由于国情、体量以及发展阶段不同,我们不好进行国家间的简单比对,但如果能力驾驭不了需求,其后果有二:一是项目满天飞就是落不了地;二是匆忙“硬着陆”,为未来埋下隐患和危机。因此,中国PPP模式的加快推进,迫切需要从政企两个主体同时加强能力建设,增强能力自信。
从政府方面,以下五大能力的提升至关重要。
一是项目识别能力。PPP模式适用于哪些项目、不适用于哪些项目始终是困扰PPP应用的现实问题。在我看来,纯私人产品交给市场,用PPP模式提供私人产品是逆市场化的错举;纯公益产品交给政府,用PPP模式做纯公益产品是逆公益化的误判;准公共产品交给PPP,特别是投资规模大、技术要求高、管理又复杂的基础设施、公共产品和服务项目,PPP模式能更好地发挥效能。
二是模式设计能力。PPP有几十种不同模式,要因地制宜、因事制宜选择恰当的PPP模式并进行优化设计。
三是伙伴选择能力。PPP本质上是“私家干了公家的活”,所以PPP中是公选私、政择企,如何通过公平、公开、公正的竞争方式选择志同道合的合作伙伴,同时避免低价恶意竞争和“二次经营”的“骗婚”行为,政府必须能力有余。
四是财政支付能力。很多PPP项目是政府付费或财政补贴,新官必须理旧账,这应是PPP中政府不变的承诺。所以当届政府要量财力而行,有多少钱就干多少事,给继任者留下“力所能及”,也留下新的“用武之地”。
五是项目监管能力。PPP项目往往都是涉及民生与公益的公共产品和服务,企业运营期限长达二、三十年甚至有始无终,政府必须实行全生命週期的有效监管,因为政府是社会责任的终极承担者。
从企业方面,以下三大能力的提升必不可少:
一是投资与融资能力。中国大部分基础设施类PPP项目投资规模都比较大,而且大部分地方政府都会要求企业进行投资、建设与运营,所以企业必须要有充足的自有资金,同时具有足够的融资能力和富有竞争力的融资成本。
二是技术与管理能力。企业是市场竞争的主体,但在相对垄断的PPP项目中也要长年稳定地体现出比政府更高的管理效率和更好的技术创新能力,让政府“物有所值”和“自叹不如”的感觉也是长年真实的。
三是定力。
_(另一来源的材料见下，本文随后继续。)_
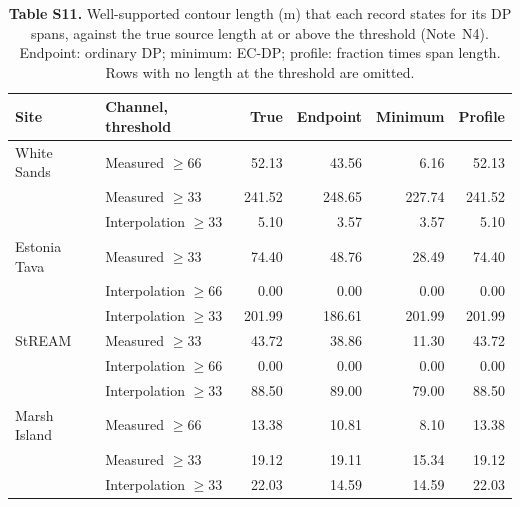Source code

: \documentclass[11pt]{article}
\begin{document}
\begin{table}[!htbp]
\centering
\caption*{\textbf{Table S11.} Well-supported contour length (m) that each record states for its DP spans, against the true source length at or above the threshold (Note~N4). Endpoint: ordinary DP; minimum: EC-DP; profile: fraction times span length. Rows with no length at the threshold are omitted.}
\vspace{2mm}
\scriptsize
\setlength{\tabcolsep}{5pt}
\begin{tabular}{@{}llrrrr@{}}
\toprule
Site & Channel, threshold & True & Endpoint & Minimum & Profile \\
\midrule
White Sands & Measured $\ge66$ & 52.13 & 43.56 & 6.16 & 52.13 \\
 & Measured $\ge33$ & 241.52 & 248.65 & 227.74 & 241.52 \\
 & Interpolation $\ge33$ & 5.10 & 3.57 & 3.57 & 5.10 \\
Estonia Tava & Measured $\ge33$ & 74.40 & 48.76 & 28.49 & 74.40 \\
 & Interpolation $\ge66$ & 0.00 & 0.00 & 0.00 & 0.00 \\
 & Interpolation $\ge33$ & 201.99 & 186.61 & 201.99 & 201.99 \\
StREAM & Measured $\ge33$ & 43.72 & 38.86 & 11.30 & 43.72 \\
 & Interpolation $\ge66$ & 0.00 & 0.00 & 0.00 & 0.00 \\
 & Interpolation $\ge33$ & 88.50 & 89.00 & 79.00 & 88.50 \\
Marsh Island & Measured $\ge66$ & 13.38 & 10.81 & 8.10 & 13.38 \\
 & Measured $\ge33$ & 19.12 & 19.11 & 15.34 & 19.12 \\
 & Interpolation $\ge33$ & 22.03 & 14.59 & 14.59 & 22.03 \\
\bottomrule
\end{tabular}
\end{table}
\end{document}
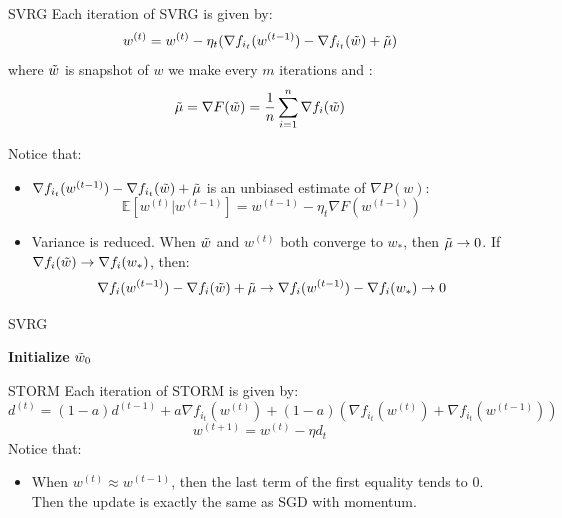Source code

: \documentclass[10pt]{beamer}
\begin{document}
\begin{frame}{SVRG}
    Each iteration of SVRG is given by:
    $$w^{(t)} = w^{(t)} -\eta_t(\nabla f_{i_t}(w^{(t-1)}) - \nabla f_{i_t}(\Tilde{w}) + \Tilde{\mu})$$
    where $\Tilde{w}$ is snapshot of $w$ we make every $m$ iterations and :
    $$\Tilde{\mu} = \nabla F(\Tilde{w}) = \frac{1}{n}\sum_{i=1}^n \nabla f_i(\Tilde{w})$$
    
    Notice that: 
    \begin{itemize}
        \item $\nabla f_{i_t}(w^{(t-1)}) - \nabla f_{i_t}(\Tilde{w}) + \Tilde{\mu}$ is an unbiased estimate of $\nabla P(w)$:
    $$\mathbb{E}[w^{(t)} | w^{(t-1)}] = w^{(t-1)}-\eta_t \nabla F(w^{(t-1)})$$
        \item Variance is reduced. When $\Tilde{w}$ and $w^{(t)}$ both converge to $w_{\ast}$, then $\Tilde{\mu} \rightarrow 0$. If $\nabla f_i(\Tilde{w}) \rightarrow \nabla f_i(w_{\ast})$, then:
        $$\nabla f_i(w^{(t-1)}) - \nabla f_i(\Tilde{w}) + \Tilde{\mu} \rightarrow \nabla f_i(w^{(t-1)}) - \nabla f_i(w_{\ast}) \rightarrow 0$$
    \end{itemize}
\end{frame}


\begin{frame}{SVRG}
    \begin{algorithm}[H]
        \DontPrintSemicolon
        \SetAlgoNoLine

        \textbf{Initialize} $\Tilde{w}_0$\;
        \caption{{\textsc{SVRG Procedure}}}
        \label{algo:svrg}
    \end{algorithm}
\end{frame}

\begin{frame}{STORM}
    Each iteration of STORM is given by:
    $$d^{(t)} = (1-a)d^{(t-1)} + a\nabla f_{i_t}(w^{(t)}) + (1-a)(\nabla f_{i_t}(w^{(t)}) +  \nabla f_{i_t}(w^{(t-1)}))$$
    $$w^{(t+1)} = w^{(t)} - \eta d_t$$
    Notice that:
    \begin{itemize}
        \item When $w^{(t)} \approx w^{(t-1)}$, then the last term of the first equality tends to 0. Then the update is exactly the same as SGD with momentum. 
    \end{itemize}
\end{frame}
\end{document}
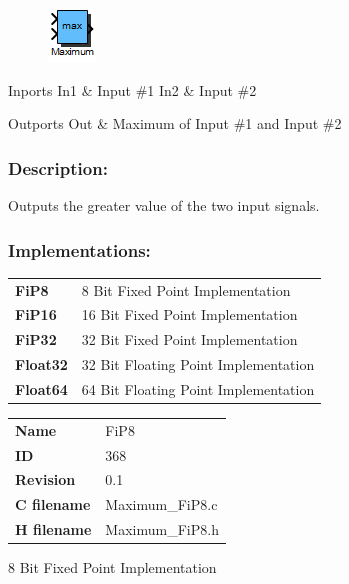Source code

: \label{block:Maximum}
\begin{figure}[H]\includegraphics{Maximum}\end{figure} 

\begin{XtoCtabular}{Inports}
In1 & Input \#1\tabularnewline
\hline
In2 & Input \#2\tabularnewline
\hline
\end{XtoCtabular}


\begin{XtoCtabular}{Outports}
Out & Maximum of Input \#1 and Input \#2\tabularnewline
\hline
\end{XtoCtabular}

\subsubsection*{Description:}
Outputs the greater value of the two input signals.


\subsubsection*{Implementations:}
\begin{tabular}{l l}
\textbf{FiP8} & 8 Bit Fixed Point Implementation\tabularnewline
\textbf{FiP16} & 16 Bit Fixed Point Implementation\tabularnewline
\textbf{FiP32} & 32 Bit Fixed Point Implementation\tabularnewline
\textbf{Float32} & 32 Bit Floating Point Implementation\tabularnewline
\textbf{Float64} & 64 Bit Floating Point Implementation\tabularnewline
\end{tabular}

\nopagebreak[0]
\begin{tabular}{l l}
\textbf{Name} & FiP8 \tabularnewline
\textbf{ID} & 368 \tabularnewline
\textbf{Revision} & 0.1 \tabularnewline
\textbf{C filename} & Maximum\_FiP8.c \tabularnewline
\textbf{H filename} & Maximum\_FiP8.h \tabularnewline
\end{tabular}
\vspace{1ex}

8 Bit Fixed Point Implementation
一方面,PPP企业二、三十年与政府合作,并在政府监管下向社会提供相对稳定也相对单调甚至简单重复的公共产品或服务,需要克服“疲倦感”与“乏味感”;另一方面,PPP企业必须克服追求自身利益最大化的本能衝动,把合理回报作为企业始终坚守的经营理念和价值追求。
中国PPP已经驶入快车道,唯有理念到位,规则到位,能力到位,我们才能开得快一点,载得多一些。中国PPP,请量力而行;中国PPP,请提力前行。
中国PPP,请简单易行
中国PPP模式应用在规模急速扩张的同时,也呈现出日趋复杂化的走向,表现在立法规制的复杂化,投融资模式的复杂化以及过程管理的复杂化等。这种复杂化至少有三大推手:一是学术界与法律界,因为复杂才是学问;二是咨询与培训界,复杂化才能彰显咨询与培训的价值;三是金融界,特别是投资和基金业,往往以复杂化的金融创新之名,行追求无风险高回报之实。
这种复杂化的趋势,已经对地方政府应用PPP模式产生消极影响。因为地方政府面临和解决的是实际问题,惯常思路是强调有效性,复杂问题简单化。PPP模式如果设计得过于复杂会挫伤地方政府的耐心与热情,其结果要么知难而退,要么另辟蹊径。近期我接触的部分城市已有这方面的抱怨和举动,诸如采取政府购买服务、政府采购等更便捷的方式绕开PPP,需要引起重视。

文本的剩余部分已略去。